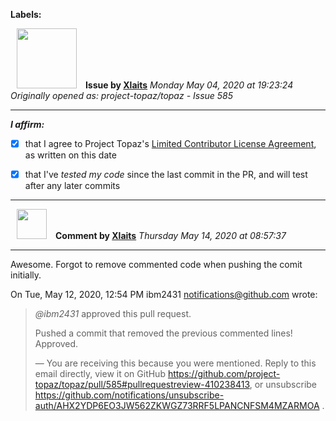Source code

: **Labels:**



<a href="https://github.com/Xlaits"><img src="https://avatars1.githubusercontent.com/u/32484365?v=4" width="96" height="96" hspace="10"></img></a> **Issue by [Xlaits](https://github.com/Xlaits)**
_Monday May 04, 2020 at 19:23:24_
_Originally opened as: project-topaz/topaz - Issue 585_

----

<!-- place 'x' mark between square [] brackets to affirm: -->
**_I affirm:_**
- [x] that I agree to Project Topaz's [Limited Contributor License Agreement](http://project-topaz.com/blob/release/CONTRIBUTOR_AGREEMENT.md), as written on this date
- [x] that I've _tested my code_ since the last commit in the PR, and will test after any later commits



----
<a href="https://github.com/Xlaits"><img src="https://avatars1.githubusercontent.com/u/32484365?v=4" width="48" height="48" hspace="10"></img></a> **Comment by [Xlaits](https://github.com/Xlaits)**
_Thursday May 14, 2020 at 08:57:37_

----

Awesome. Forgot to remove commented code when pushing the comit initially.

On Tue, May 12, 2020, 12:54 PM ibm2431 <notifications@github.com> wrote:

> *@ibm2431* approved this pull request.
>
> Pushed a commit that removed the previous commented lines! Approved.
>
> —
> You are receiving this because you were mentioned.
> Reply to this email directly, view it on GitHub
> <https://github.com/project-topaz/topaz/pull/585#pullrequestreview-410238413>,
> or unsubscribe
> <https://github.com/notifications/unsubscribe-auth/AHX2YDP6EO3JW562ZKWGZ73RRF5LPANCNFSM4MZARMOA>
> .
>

...

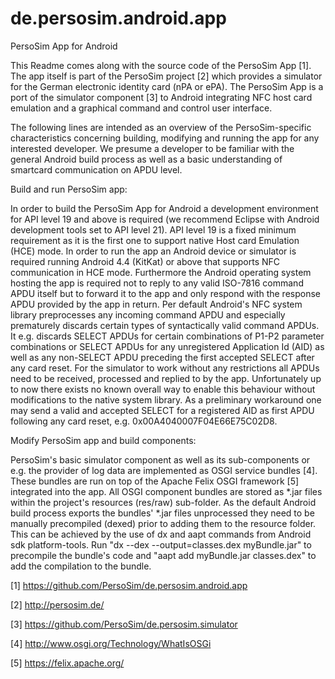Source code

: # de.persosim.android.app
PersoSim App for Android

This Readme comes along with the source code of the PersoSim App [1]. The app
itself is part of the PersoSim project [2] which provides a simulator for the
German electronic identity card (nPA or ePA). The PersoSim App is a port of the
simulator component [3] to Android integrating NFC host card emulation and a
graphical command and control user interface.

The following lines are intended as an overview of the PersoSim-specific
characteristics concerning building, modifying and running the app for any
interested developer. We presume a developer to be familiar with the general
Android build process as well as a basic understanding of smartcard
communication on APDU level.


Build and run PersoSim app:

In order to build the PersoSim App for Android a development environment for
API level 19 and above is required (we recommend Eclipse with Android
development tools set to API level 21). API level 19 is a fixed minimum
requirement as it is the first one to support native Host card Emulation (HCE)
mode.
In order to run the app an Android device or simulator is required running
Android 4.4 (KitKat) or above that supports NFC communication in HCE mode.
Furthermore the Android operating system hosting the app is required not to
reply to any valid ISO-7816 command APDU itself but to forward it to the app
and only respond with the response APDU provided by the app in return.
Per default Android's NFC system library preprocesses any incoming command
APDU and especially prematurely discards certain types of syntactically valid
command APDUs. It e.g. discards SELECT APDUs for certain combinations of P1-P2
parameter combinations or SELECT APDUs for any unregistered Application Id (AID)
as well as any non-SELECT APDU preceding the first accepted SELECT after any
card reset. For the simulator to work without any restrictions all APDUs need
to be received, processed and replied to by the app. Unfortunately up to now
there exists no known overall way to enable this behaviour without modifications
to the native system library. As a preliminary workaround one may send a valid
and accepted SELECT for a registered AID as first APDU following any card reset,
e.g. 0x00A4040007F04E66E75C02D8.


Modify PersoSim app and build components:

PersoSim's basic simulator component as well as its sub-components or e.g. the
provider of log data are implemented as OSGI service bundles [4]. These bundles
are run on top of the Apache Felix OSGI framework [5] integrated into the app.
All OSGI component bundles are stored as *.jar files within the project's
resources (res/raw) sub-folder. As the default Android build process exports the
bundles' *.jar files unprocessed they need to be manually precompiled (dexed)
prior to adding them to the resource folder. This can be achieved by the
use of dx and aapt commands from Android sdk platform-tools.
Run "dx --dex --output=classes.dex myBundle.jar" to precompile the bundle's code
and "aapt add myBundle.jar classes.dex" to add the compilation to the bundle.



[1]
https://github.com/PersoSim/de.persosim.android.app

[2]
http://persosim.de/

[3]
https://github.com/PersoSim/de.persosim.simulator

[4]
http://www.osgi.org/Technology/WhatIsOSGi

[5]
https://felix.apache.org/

TASK DIRECTIONS ▸ Where a line contains the word "well", copy that line from the listing above.

OUTPUT BELOW ▸
Android build process as well as a basic understanding of smartcard
as well as any non-SELECT APDU preceding the first accepted SELECT after any
PersoSim's basic simulator component as well as its sub-components or e.g. the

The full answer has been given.